Work instruction:
Print the data below exactly as it appears.

** Opening Exercise input block **

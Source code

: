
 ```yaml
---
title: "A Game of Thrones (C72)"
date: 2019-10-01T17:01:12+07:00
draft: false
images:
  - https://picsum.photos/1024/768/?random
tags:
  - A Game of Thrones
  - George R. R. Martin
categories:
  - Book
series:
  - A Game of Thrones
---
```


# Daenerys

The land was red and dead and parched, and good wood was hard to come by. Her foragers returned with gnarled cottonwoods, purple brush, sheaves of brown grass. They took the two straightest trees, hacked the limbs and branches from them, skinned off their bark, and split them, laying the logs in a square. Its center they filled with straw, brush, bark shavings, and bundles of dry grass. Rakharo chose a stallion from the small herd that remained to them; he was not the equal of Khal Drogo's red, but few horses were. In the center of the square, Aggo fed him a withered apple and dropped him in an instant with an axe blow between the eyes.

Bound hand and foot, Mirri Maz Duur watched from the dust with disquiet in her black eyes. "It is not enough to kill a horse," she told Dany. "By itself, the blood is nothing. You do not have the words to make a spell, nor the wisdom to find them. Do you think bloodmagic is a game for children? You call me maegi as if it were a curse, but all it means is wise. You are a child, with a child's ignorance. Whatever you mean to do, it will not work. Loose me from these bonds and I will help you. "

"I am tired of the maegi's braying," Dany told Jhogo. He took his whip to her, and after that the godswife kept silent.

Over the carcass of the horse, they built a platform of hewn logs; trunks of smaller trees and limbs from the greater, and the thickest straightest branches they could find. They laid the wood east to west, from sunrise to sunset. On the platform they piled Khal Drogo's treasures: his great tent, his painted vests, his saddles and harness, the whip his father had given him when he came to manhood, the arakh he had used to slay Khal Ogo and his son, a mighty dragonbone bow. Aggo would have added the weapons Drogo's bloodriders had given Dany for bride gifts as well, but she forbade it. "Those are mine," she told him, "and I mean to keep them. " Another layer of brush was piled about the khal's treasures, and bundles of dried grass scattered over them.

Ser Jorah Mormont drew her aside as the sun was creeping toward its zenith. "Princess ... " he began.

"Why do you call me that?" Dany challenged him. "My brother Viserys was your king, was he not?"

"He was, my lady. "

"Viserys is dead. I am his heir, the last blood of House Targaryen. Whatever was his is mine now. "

** Closing Exercise input block **

Response:
Source code

:
 ```yaml
---
title: "A Game of Thrones (C72)"
date: 2019-10-01T17:01:12+07:00
draft: false
images:
  - https://picsum.photos/1024/768/?random
tags:
  - A Game of Thrones
  - George R. R. Martin
categories:
  - Book
series:
  - A Game of Thrones
---
```


# Daenerys

The land was red and dead and parched, and good wood was hard to come by. Her foragers returned with gnarled cottonwoods, purple brush, sheaves of brown grass. They took the two straightest trees, hacked the limbs and branches from them, skinned off their bark, and split them, laying the logs in a square. Its center they filled with straw, brush, bark shavings, and bundles of dry grass. Rakharo chose a stallion from the small herd that remained to them; he was not the equal of Khal Drogo's red, but few horses were. In the center of the square, Aggo fed him a withered apple and dropped him in an instant with an axe blow between the eyes.

Bound hand and foot, Mirri Maz Duur watched from the dust with disquiet in her black eyes. "It is not enough to kill a horse," she told Dany. "By itself, the blood is nothing. You do not have the words to make a spell, nor the wisdom to find them. Do you think bloodmagic is a game for children? You call me maegi as if it were a curse, but all it means is wise. You are a child, with a child's ignorance. Whatever you mean to do, it will not work. Loose me from these bonds and I will help you. "

"I am tired of the maegi's braying," Dany told Jhogo. He took his whip to her, and after that the godswife kept silent.

Over the carcass of the horse, they built a platform of hewn logs; trunks of smaller trees and limbs from the greater, and the thickest straightest branches they could find. They laid the wood east to west, from sunrise to sunset. On the platform they piled Khal Drogo's treasures: his great tent, his painted vests, his saddles and harness, the whip his father had given him when he came to manhood, the arakh he had used to slay Khal Ogo and his son, a mighty dragonbone bow. Aggo would have added the weapons Drogo's bloodriders had given Dany for bride gifts as well, but she forbade it. "Those are mine," she told him, "and I mean to keep them. " Another layer of brush was piled about the khal's treasures, and bundles of dried grass scattered over them.

Ser Jorah Mormont drew her aside as the sun was creeping toward its zenith. "Princess ... " he began.

"Why do you call me that?" Dany challenged him. "My brother Viserys was your king, was he not?"

"He was, my lady. "

"Viserys is dead. I am his heir, the last blood of House Targaryen. Whatever was his is mine now. "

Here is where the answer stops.